• **YOUR ASSIGNMENT**
"C: panel hospital" appears in one line of the records below. Output that line and each one after it, exactly, through the last line.

== MATERIAL SHOWN

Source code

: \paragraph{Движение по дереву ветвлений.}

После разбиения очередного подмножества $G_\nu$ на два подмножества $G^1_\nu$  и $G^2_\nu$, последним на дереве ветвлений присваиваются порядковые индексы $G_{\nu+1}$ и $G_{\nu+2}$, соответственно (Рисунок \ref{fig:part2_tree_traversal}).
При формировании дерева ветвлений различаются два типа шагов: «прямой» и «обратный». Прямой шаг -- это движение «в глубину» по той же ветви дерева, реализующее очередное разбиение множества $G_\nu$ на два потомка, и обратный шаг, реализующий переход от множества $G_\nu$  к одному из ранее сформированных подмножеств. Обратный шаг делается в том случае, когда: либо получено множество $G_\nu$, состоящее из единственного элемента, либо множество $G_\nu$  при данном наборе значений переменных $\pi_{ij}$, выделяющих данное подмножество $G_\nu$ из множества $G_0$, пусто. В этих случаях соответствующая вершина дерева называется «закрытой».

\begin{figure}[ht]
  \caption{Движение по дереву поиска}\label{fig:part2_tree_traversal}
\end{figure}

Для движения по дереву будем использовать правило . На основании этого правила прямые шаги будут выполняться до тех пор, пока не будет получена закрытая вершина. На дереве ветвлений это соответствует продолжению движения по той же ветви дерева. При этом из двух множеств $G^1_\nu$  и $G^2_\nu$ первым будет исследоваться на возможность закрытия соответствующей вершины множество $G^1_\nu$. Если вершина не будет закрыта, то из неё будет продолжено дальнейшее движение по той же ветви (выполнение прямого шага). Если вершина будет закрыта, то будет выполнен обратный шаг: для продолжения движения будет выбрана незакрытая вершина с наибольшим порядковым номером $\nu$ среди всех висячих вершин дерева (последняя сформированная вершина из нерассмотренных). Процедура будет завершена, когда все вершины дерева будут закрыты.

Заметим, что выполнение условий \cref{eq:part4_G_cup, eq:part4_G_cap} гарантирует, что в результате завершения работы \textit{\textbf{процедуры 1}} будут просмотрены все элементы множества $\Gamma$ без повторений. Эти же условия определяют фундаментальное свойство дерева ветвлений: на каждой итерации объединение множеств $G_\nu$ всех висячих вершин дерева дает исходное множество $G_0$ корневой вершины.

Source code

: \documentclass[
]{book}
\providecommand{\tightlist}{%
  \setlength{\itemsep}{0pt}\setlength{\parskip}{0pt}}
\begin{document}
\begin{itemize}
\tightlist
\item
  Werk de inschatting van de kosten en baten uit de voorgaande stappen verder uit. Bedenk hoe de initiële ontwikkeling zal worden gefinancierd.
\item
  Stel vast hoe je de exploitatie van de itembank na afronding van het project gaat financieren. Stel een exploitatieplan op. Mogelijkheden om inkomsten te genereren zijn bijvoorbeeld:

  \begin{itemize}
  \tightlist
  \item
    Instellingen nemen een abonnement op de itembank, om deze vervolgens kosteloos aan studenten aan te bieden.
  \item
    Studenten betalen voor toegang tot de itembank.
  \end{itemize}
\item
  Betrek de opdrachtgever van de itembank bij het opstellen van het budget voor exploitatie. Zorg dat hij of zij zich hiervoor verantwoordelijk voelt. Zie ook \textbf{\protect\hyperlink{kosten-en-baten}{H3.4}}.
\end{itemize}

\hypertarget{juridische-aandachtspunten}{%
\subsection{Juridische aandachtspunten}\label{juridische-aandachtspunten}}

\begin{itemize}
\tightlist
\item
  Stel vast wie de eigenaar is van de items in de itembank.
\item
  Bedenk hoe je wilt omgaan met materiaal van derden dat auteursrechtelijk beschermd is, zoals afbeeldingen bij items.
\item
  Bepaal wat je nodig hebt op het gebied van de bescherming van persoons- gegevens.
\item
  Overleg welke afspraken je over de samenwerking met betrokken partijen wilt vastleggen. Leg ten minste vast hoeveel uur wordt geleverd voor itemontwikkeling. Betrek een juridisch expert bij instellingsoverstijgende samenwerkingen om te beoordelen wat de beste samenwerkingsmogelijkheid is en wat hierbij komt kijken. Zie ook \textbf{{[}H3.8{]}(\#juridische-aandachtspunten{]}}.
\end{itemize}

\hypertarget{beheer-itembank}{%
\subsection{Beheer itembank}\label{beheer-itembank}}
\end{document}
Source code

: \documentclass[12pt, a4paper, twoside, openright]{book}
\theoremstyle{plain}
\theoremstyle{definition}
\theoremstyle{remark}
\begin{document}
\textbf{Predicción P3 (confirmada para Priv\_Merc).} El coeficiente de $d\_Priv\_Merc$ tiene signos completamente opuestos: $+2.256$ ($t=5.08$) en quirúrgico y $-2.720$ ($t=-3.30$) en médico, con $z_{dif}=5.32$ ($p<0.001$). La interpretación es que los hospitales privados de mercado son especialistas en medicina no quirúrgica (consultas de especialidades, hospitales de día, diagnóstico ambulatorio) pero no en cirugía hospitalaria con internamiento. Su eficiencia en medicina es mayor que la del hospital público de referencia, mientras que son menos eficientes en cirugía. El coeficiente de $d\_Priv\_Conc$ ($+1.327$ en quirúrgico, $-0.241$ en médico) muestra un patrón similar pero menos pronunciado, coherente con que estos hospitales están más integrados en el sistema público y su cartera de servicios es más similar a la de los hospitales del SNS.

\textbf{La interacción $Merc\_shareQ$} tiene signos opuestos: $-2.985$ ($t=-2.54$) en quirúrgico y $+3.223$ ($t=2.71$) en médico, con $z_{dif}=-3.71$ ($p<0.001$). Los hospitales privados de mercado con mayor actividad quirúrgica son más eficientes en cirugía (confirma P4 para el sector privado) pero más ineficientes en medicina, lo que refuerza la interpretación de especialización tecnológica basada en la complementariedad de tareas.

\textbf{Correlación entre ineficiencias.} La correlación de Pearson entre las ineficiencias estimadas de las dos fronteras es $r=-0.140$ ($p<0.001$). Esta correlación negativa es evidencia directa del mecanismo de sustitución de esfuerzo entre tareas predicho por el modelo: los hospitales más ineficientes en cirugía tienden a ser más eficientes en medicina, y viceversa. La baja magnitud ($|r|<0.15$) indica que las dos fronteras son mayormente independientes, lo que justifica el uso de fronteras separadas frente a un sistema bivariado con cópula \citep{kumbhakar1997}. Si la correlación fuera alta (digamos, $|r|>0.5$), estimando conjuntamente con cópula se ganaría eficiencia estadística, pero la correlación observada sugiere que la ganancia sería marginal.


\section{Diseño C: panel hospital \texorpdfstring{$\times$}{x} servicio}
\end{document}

====

• **TASK RESPONSE**
\section{Diseño C: panel hospital \texorpdfstring{$\times$}{x} servicio}
\end{document}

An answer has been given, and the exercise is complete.